DAY 34: 5 Minutes & 40 Seconds of Gazing

orange LA sunset
Brian Hogan

It’s getting lengthy. No, I’m not talking about the blog, thank you very much, I’m talking about the sun-gazing. Each individual gazing session is almost six minutes now. My eyeballs are being power-washed by the sun in longer and longer bursts every day. I feel the cataracts of misconception and pre-conceived notion flaking off my dusty eyes with each new sun-blasting. This practice, also called Sun Yoga, like any yoga, is having the promised result of creating more awareness. I can see the dissenters in the tribal council of my mind and easily wave them off. I can hear The Judge’s voice specifically, menacing, booming but benign. And The Victim, all out-raged and pissed the fuck off, and wounded, he reminds me, seriously wounded. Then there is The Prosecutor, perhaps the most dangerous of all the voices, feeding me self-loathing while sounding reasonable. “Well, you did say you were gonna stop eating junk food so it’s only right The Judge find you guilty for enjoying a pastry for breakfast.” Yeah, I agree, that sounds right. I do suck. “And don’t forget,” The Prosecutor continues “you’ve never had a serious relationship, which means you will most certainly end up alone, so why don’t you just let The Victim cry in peace and stop judging yourself.” Wait, what? Was I the one judging. No way, you were judging me. The Prosecutor just laughs. What the fuck was so funny? “I am you” he counters back, laughing harder. Almost cackling. 

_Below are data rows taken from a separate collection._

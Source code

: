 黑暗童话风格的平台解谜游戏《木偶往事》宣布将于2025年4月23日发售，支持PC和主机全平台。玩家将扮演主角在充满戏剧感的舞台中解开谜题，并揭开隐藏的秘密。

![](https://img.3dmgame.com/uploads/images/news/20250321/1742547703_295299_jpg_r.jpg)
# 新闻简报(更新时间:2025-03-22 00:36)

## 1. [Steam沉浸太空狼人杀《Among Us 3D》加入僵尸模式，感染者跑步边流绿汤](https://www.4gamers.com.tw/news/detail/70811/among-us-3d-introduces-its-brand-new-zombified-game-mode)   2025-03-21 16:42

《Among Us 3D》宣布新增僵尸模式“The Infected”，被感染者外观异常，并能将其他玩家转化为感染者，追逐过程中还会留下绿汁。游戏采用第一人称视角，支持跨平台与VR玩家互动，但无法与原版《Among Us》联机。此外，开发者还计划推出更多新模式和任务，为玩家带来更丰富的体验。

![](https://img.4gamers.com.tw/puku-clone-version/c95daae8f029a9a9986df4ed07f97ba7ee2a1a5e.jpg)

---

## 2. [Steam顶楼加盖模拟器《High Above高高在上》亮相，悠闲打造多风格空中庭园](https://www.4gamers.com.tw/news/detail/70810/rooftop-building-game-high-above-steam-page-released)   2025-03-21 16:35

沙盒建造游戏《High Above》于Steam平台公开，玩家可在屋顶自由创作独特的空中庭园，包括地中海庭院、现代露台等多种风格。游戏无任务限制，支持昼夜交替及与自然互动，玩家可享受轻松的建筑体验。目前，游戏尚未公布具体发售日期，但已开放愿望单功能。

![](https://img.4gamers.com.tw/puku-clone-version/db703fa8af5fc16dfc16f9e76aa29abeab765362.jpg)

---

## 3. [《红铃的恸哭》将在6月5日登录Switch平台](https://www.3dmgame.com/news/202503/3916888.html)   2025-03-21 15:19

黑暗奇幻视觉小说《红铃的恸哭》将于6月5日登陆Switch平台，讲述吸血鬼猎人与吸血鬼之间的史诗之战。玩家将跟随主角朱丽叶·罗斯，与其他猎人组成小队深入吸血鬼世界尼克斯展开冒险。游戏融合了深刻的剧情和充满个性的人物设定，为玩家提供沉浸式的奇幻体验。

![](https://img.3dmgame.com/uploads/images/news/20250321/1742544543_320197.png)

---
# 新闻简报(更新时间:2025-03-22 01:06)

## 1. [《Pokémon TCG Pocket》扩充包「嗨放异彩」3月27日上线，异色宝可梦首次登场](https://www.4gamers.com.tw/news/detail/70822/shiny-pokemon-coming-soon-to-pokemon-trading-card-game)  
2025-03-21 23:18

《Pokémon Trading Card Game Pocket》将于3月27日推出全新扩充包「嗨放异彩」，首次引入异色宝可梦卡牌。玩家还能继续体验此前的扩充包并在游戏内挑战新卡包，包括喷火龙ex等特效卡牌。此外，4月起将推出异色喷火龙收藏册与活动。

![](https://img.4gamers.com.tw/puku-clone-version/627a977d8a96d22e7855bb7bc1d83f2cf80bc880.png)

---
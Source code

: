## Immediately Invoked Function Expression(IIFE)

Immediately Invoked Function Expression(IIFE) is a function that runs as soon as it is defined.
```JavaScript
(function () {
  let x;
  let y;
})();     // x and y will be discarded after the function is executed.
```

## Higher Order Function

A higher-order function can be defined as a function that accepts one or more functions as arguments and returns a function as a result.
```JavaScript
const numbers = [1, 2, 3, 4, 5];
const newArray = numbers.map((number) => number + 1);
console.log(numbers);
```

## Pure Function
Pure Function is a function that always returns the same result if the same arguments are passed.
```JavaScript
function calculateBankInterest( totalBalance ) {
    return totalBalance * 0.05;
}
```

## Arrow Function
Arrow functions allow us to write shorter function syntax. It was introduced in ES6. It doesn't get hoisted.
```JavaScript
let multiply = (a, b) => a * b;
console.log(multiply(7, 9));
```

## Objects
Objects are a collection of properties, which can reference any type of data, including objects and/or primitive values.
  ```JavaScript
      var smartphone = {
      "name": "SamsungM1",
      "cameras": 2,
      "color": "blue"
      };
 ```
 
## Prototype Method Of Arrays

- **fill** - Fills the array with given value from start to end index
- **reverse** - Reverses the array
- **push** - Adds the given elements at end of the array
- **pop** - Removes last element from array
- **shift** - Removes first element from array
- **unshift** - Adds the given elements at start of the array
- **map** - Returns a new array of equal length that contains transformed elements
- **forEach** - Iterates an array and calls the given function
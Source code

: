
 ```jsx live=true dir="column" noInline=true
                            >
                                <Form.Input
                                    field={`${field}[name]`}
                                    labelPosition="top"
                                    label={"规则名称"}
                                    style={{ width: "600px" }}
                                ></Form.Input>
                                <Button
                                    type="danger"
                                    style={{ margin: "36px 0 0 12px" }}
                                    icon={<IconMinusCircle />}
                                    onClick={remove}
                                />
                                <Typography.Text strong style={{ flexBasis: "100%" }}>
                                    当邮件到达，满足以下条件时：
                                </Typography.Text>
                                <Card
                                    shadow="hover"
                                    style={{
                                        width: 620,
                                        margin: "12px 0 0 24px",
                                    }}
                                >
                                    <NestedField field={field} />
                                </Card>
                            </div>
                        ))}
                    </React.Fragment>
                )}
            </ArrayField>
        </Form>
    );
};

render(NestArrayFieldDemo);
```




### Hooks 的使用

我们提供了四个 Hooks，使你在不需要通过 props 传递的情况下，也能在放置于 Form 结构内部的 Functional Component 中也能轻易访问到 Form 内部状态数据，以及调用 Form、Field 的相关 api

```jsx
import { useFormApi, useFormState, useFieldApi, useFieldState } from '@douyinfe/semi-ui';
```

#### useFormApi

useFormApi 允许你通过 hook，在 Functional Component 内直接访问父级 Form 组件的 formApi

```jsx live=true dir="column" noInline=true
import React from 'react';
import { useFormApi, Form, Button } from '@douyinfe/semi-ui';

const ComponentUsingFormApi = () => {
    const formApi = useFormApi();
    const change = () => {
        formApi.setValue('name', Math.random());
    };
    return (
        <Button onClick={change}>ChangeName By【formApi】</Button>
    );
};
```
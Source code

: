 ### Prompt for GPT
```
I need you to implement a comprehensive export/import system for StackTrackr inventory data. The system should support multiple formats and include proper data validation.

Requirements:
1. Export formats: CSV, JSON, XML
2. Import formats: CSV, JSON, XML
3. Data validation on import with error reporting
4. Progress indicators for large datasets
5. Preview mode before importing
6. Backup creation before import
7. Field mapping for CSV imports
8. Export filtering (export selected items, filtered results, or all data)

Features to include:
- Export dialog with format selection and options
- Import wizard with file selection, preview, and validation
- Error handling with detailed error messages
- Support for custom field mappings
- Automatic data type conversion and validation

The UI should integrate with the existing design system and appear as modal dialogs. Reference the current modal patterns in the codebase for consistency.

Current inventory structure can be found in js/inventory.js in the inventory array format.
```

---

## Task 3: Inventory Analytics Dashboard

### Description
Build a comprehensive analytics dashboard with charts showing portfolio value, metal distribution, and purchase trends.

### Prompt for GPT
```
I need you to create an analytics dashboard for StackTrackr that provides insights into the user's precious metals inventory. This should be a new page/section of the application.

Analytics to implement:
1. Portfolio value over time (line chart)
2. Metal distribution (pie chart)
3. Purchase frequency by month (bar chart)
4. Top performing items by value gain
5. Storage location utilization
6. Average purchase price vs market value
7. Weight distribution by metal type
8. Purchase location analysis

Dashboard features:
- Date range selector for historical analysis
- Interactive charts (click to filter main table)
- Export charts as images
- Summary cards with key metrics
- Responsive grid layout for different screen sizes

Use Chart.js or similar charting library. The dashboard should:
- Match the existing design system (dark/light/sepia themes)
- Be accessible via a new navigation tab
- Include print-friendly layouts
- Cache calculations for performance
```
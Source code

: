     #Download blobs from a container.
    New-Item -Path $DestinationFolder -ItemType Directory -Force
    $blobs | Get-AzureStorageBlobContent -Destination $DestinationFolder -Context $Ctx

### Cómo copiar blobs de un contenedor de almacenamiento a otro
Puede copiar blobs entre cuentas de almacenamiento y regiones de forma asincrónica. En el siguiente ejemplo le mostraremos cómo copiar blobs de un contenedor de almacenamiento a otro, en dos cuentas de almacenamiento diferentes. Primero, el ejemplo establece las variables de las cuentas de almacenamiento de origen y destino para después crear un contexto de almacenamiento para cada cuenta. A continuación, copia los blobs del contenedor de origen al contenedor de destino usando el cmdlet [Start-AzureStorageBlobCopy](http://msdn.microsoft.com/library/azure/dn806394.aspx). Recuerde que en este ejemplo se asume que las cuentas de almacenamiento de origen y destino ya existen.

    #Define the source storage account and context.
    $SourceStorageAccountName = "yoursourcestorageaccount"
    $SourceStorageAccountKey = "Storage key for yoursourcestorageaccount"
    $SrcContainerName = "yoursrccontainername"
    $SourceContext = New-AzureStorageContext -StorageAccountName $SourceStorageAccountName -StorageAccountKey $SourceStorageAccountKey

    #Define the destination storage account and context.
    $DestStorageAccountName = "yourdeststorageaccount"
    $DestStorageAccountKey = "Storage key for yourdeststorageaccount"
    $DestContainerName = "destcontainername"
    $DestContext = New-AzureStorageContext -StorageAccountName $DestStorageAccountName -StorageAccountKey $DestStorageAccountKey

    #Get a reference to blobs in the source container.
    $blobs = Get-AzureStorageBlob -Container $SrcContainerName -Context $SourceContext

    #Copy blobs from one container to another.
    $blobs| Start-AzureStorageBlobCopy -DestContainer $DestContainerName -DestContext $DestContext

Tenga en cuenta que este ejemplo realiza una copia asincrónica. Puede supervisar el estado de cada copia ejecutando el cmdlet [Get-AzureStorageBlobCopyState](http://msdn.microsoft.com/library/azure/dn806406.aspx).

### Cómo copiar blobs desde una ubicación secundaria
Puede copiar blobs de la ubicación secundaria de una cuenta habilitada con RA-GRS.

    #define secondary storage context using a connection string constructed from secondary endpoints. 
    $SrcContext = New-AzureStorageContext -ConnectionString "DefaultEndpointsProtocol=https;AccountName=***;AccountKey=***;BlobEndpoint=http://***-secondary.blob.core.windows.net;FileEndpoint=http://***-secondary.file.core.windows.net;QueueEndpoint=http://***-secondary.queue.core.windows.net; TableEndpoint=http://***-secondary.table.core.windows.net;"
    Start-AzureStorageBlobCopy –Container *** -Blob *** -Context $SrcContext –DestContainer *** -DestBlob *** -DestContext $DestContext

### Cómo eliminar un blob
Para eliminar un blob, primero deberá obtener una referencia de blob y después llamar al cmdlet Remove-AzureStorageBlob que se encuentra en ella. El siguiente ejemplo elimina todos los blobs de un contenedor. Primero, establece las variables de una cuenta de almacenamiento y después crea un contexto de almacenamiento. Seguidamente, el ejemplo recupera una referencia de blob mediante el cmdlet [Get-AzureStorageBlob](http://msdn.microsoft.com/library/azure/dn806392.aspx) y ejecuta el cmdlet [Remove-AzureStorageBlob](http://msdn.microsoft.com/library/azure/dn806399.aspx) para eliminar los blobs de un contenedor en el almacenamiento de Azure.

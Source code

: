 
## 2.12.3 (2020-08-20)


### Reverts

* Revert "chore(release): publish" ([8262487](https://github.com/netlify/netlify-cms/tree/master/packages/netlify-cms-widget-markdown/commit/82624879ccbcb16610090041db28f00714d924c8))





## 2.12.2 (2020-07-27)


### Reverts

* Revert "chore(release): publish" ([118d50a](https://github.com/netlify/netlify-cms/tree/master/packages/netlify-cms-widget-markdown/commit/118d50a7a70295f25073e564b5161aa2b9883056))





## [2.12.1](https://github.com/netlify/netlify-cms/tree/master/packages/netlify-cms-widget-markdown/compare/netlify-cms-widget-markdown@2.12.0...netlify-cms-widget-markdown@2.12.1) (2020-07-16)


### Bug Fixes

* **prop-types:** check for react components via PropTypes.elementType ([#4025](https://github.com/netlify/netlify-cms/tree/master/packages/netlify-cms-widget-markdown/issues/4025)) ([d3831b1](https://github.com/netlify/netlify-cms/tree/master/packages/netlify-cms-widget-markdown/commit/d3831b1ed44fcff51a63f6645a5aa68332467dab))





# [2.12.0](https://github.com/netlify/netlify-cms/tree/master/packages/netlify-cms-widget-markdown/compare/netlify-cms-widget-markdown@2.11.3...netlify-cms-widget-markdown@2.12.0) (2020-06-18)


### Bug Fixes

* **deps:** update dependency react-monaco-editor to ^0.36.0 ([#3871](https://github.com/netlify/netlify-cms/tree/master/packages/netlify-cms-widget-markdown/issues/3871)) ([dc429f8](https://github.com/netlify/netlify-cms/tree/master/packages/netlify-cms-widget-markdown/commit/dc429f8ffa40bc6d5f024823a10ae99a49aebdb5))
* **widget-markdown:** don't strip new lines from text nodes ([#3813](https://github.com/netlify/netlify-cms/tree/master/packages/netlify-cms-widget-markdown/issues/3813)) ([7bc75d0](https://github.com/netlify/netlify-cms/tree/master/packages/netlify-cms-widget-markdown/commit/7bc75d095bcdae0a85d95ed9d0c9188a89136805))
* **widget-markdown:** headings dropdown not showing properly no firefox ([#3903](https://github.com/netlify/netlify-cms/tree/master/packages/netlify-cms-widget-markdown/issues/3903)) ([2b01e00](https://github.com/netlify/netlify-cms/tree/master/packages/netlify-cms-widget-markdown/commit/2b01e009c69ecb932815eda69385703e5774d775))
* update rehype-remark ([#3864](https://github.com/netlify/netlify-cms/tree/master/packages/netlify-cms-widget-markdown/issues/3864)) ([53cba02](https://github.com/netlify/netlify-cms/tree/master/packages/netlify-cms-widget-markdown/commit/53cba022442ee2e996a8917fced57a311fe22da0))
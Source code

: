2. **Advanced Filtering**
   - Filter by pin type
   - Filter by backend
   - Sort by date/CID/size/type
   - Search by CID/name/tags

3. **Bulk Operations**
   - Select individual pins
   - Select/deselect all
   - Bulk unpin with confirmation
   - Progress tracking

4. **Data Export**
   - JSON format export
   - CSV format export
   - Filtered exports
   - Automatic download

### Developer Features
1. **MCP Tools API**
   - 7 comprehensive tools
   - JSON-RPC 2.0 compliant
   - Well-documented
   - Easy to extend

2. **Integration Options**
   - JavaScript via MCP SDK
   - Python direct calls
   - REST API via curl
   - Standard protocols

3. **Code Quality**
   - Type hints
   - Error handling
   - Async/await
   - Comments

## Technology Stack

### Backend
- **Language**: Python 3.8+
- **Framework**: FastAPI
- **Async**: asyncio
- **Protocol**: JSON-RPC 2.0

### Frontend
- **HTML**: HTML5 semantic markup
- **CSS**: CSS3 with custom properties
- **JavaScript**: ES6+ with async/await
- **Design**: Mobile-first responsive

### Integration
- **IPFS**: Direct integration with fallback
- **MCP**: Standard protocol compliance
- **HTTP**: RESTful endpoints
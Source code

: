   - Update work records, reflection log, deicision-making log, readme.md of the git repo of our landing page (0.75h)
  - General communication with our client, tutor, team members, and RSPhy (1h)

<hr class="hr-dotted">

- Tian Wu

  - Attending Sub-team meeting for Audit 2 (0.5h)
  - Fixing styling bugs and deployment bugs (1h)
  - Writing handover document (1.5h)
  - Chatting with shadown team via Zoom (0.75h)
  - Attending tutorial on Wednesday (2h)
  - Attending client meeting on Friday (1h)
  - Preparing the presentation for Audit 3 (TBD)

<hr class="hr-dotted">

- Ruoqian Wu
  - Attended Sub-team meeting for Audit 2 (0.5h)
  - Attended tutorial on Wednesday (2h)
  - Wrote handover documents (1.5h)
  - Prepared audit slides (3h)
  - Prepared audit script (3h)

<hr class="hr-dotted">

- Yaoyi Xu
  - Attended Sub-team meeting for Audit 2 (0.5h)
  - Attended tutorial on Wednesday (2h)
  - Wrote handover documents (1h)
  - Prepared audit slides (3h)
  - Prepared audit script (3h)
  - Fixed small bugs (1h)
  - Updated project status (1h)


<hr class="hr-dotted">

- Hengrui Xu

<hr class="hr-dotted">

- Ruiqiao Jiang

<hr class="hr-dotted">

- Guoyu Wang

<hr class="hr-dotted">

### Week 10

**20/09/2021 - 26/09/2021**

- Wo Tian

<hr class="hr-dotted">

Before the sun-gazing I used to get lost in all this mental drama. I would hop into the car, race right down that courtroom in my mind and start asking questions and demanding answers. And I’d be held in contempt. Sometimes I’d sit on the couch going over the court transcripts for hours, trying to figure out what was true, what wasn’t, and how did I end up in this courthouse cell? And god forbid I find out some uglier stuff I didn’t already know about myself. Outcome: likely. Until recently. Now I can pick those voices more easily out of the din inside my head. This part of me that can hear those other voices, the Spectator, if you will, he’s aware of the whole drama, but he’s not a part of it. As soon as the Spectator zeros in on this chatter he can decide to lose interest, stand up and walk outside and down the courthouse steps to the park. That’s what I do now, both figuratively and literally, I walk to the park. The voices are replaced by birds and dogs and sunlight. And the Spectator is getting some fresh air for a change. Court is adjourned!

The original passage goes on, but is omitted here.